2.助けてくれた青年はだれ?
消防車が到着したあと、すぐに警報は誤報だったと確認されたため、しばらくして部屋に戻ることができた。
結局、最後まであの青年の顔はよくわからず、また、何階の住人なのかもわからず、私の手元には男物の大きなパーカーと白いタオルが残った。
パーカーはよくあるフリース素材で、よほど愛用しているのか、かなりヨレヨレ。
タオルも同様にずいぶんと使い倒した感があり、広げて見ると『ホテルニュー月野』と印刷されていた。
調べると、青森県のとある温泉にある老舗ホテルだった。
想像(妄想)するに……。
彼は、地方から出てきたばかりの倹約家。私の腕を引っ張る力強い大きな手。背の高い優しい青年。
むふふ。
ともかく! 服とタオルを返して、ちゃんとお礼を言いたい。
でも顔がわからなくて、どうやって探せばいいのか。
あのときは夢見心地で頭が回らず、うっかり名前を聞かずに別れてしまったのが悔やまれる。
◆
「詩織ちゃんが言ってた倹約家で優しい地方出身の青年って、方言か何かしゃべってたんでしょ。いたわよ、そういう人」
「え、どこに? このマンションに?」
私は、水が入ったバケツを両手で持ち、このマンションの管理人である裕子さんと一緒に階段を降りていた。

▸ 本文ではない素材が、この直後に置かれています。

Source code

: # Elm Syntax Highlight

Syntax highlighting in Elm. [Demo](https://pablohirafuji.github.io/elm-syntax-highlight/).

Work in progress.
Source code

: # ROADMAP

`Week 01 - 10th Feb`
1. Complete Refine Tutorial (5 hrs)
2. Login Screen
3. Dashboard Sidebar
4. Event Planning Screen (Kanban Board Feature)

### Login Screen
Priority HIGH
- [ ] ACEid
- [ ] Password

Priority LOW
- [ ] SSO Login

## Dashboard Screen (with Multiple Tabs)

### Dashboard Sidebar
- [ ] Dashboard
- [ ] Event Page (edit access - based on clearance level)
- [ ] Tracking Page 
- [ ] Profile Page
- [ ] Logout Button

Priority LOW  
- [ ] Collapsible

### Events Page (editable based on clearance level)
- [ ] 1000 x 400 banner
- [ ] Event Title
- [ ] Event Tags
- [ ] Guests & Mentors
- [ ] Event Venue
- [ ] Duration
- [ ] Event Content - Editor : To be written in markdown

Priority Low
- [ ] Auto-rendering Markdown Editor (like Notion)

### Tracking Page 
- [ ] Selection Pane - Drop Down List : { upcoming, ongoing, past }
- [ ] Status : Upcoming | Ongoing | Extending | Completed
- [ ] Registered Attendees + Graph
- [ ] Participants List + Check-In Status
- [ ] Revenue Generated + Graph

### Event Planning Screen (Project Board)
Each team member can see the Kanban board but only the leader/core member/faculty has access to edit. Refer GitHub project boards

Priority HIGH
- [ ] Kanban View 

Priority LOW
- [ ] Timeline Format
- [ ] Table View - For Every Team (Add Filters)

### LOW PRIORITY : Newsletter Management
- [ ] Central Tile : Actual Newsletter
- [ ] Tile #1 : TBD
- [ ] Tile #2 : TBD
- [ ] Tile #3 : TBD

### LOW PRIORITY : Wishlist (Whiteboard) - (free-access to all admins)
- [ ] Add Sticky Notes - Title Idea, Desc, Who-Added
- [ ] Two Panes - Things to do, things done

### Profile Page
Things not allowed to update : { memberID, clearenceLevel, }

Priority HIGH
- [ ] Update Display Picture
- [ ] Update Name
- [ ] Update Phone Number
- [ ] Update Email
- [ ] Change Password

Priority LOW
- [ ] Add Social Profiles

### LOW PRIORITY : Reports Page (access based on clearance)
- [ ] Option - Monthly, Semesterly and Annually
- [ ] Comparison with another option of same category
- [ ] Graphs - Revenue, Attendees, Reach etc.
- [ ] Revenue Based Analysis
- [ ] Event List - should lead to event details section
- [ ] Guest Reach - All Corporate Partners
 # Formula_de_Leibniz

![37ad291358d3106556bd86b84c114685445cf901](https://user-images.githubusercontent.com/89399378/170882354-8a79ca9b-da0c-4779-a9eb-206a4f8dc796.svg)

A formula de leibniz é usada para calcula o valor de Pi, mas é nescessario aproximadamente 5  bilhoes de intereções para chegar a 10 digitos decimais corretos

短大を卒業してこの春から一人暮らしを始めた私を、裕子さんは何かと気にかけてくれて、引っ越し初日から事あるごとに声をかけてくれた。
私よりだいぶ年上だと思うけど、毎日おしゃべりをするうちに、すっかり気の合う友達みたいな関係になっている。
裕子さんは雑巾で階段の手すりを拭きながら、答えた。
「そうそう。昨日、階段を掃除してたら、上の方からなんだか方言で話す若い男の人の声が聞こえてきたのよ。もしかして詩織ちゃんの言ってた人かなと思って行ってみたの」
「うん、うん。それで?」
私は、期待に満ちた目で裕子さんを見つめた。
「そしたら、いたのよ」
「うん、うん! 誰だったの?」
「工藤さんが」
「へぇ……えぇぇ?! く、工藤さんて、あ、あの?!」
工藤さんとは、このマンションに住んでいる若い、年は20代と思われる男性である。
彼は、なんていうか、こういう日常の世界には場違いなほど、完璧な容姿を持っている。
初めて彼を見かけたときは、こんな美しい人が現実にいるものかと、心底驚いた。
均整のとれた体つき、背が高くて足が長い。きっと180cm以上はあるはずだ。遠目でもはっきりとわかる整った顔立ちは、もはや神々しいほどである。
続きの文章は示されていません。